**THE PROBLEM:** Among the entries, which lines carry the string "estimate"? Copy each of them.

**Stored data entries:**

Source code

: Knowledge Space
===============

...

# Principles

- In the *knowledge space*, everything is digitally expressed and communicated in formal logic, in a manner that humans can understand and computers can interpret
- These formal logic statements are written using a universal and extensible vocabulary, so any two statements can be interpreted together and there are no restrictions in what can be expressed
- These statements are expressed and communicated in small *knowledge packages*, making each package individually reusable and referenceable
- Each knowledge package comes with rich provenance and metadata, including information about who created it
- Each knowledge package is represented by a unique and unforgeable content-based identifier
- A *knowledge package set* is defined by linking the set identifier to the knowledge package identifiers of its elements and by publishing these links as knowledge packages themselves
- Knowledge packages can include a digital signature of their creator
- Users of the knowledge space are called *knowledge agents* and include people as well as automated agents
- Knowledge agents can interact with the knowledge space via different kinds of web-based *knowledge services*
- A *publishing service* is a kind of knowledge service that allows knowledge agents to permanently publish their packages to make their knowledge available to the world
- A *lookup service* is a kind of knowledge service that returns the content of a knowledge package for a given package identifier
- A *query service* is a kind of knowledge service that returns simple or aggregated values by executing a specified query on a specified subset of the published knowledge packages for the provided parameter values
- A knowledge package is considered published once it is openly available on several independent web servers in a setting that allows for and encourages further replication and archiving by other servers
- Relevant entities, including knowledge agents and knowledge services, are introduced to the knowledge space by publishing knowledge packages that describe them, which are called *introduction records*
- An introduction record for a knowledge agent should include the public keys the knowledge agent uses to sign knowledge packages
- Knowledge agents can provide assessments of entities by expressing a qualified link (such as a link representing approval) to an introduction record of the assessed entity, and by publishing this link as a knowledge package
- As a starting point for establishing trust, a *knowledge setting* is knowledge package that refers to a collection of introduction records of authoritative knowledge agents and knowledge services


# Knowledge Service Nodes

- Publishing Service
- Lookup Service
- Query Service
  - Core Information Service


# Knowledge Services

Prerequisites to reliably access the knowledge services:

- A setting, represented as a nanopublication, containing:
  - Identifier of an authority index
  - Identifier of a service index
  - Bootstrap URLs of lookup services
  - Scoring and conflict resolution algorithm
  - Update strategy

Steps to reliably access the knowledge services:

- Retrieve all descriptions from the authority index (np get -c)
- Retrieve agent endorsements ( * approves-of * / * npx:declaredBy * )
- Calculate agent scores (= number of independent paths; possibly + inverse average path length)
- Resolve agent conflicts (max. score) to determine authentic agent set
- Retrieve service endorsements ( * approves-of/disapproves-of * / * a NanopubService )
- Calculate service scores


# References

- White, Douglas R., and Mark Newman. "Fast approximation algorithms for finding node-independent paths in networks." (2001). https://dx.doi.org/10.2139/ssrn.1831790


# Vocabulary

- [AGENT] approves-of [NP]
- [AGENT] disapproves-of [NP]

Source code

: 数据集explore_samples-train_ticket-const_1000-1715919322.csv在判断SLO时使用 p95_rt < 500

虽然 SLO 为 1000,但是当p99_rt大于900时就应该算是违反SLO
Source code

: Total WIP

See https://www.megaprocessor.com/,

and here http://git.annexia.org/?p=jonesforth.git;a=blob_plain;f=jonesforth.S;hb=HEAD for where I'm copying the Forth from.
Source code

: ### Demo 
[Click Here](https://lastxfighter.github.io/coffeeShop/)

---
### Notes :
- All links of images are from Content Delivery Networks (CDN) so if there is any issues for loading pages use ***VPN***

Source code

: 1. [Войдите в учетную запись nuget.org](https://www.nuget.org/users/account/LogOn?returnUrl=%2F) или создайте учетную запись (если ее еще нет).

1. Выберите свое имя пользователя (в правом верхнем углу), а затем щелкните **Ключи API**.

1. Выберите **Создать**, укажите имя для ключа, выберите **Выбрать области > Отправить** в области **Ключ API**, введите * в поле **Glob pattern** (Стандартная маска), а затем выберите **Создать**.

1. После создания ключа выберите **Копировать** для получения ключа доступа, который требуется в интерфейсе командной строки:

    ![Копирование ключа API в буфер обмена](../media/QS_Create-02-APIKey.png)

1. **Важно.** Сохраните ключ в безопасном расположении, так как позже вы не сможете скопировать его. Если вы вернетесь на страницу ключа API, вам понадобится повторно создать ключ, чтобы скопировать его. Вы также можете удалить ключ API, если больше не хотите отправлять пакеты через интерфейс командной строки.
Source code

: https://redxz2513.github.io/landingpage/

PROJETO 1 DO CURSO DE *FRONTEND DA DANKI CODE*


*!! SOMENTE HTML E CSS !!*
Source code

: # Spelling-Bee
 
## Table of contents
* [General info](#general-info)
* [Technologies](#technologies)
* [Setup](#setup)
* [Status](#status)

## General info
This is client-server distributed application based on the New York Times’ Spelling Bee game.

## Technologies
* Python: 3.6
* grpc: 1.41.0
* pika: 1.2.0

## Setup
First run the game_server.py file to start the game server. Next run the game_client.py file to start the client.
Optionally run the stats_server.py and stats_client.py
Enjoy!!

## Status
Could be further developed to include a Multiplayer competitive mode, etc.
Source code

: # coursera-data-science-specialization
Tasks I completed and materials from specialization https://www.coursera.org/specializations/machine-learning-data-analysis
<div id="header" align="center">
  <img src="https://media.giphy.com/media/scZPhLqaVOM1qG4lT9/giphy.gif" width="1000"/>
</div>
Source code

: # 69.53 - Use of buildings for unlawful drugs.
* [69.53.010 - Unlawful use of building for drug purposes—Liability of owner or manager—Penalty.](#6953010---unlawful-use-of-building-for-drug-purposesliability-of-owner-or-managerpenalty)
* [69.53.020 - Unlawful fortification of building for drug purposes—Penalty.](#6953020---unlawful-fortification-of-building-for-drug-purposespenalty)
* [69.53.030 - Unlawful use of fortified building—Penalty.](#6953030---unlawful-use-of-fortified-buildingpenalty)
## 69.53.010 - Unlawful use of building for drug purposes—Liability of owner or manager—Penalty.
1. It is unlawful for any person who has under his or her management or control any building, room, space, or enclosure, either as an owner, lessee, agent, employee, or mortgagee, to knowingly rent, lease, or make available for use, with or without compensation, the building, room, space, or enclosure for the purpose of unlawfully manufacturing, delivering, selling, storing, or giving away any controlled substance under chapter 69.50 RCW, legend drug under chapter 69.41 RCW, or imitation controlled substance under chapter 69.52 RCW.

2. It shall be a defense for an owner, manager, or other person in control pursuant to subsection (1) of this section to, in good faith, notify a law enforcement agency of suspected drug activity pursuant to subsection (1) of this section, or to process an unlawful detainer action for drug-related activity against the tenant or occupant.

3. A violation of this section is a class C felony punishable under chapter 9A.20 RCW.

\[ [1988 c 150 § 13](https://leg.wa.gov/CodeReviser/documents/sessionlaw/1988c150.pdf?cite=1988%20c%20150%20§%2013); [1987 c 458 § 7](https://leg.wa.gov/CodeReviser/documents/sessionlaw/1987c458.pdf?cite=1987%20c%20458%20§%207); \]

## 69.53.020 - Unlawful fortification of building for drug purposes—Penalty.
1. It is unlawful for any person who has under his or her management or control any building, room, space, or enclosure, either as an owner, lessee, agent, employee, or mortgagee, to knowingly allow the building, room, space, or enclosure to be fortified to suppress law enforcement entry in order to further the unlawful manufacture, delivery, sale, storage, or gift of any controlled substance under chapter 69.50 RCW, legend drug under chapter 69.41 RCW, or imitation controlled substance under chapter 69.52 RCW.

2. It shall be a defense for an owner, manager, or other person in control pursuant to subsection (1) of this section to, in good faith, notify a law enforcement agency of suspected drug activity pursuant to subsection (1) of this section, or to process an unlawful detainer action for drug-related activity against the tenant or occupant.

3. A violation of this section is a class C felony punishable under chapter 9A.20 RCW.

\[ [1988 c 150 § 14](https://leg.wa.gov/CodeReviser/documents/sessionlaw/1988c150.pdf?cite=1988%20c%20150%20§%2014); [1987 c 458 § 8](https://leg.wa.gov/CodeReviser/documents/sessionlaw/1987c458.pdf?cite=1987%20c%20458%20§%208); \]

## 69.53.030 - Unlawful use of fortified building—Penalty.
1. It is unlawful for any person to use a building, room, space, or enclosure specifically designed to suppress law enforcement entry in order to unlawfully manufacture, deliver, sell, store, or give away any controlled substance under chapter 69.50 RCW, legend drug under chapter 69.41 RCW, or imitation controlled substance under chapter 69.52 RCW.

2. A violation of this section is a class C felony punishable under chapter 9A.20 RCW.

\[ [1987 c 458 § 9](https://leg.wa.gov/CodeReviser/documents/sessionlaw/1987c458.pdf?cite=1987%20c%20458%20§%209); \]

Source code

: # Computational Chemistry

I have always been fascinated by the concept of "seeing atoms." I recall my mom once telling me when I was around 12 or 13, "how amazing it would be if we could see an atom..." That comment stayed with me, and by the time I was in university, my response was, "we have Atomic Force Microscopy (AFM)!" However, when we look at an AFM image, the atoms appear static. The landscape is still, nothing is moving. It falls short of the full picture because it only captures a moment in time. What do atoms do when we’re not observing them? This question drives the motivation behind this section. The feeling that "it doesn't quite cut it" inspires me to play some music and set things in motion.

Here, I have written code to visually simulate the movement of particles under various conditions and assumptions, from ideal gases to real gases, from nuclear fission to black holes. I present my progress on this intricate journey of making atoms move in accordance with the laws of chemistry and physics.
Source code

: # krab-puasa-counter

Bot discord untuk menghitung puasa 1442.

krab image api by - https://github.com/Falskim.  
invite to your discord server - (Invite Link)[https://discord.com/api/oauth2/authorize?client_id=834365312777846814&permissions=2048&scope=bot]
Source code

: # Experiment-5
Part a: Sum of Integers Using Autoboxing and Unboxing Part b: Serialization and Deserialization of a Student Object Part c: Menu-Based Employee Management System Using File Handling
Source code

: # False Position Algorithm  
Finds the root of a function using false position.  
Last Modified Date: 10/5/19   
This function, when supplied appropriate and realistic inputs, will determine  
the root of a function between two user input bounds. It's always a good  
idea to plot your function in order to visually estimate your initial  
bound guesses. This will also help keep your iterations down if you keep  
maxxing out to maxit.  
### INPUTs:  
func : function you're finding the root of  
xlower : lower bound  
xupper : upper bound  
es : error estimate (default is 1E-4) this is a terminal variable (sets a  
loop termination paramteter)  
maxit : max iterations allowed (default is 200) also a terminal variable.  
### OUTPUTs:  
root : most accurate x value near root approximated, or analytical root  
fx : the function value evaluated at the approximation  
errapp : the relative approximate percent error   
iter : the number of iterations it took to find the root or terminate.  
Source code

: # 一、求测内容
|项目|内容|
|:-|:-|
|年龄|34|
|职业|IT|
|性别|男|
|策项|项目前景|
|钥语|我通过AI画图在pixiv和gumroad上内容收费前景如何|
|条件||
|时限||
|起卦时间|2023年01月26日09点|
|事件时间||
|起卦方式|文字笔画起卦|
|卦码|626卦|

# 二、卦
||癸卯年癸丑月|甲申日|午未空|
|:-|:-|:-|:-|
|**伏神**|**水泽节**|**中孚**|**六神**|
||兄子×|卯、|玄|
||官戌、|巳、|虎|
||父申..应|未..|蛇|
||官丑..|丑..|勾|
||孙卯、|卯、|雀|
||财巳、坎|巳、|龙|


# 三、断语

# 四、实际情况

**OUTPUT BELOW:**
idea to plot your function in order to visually estimate your initial  
es : error estimate (default is 1E-4) this is a terminal variable (sets a  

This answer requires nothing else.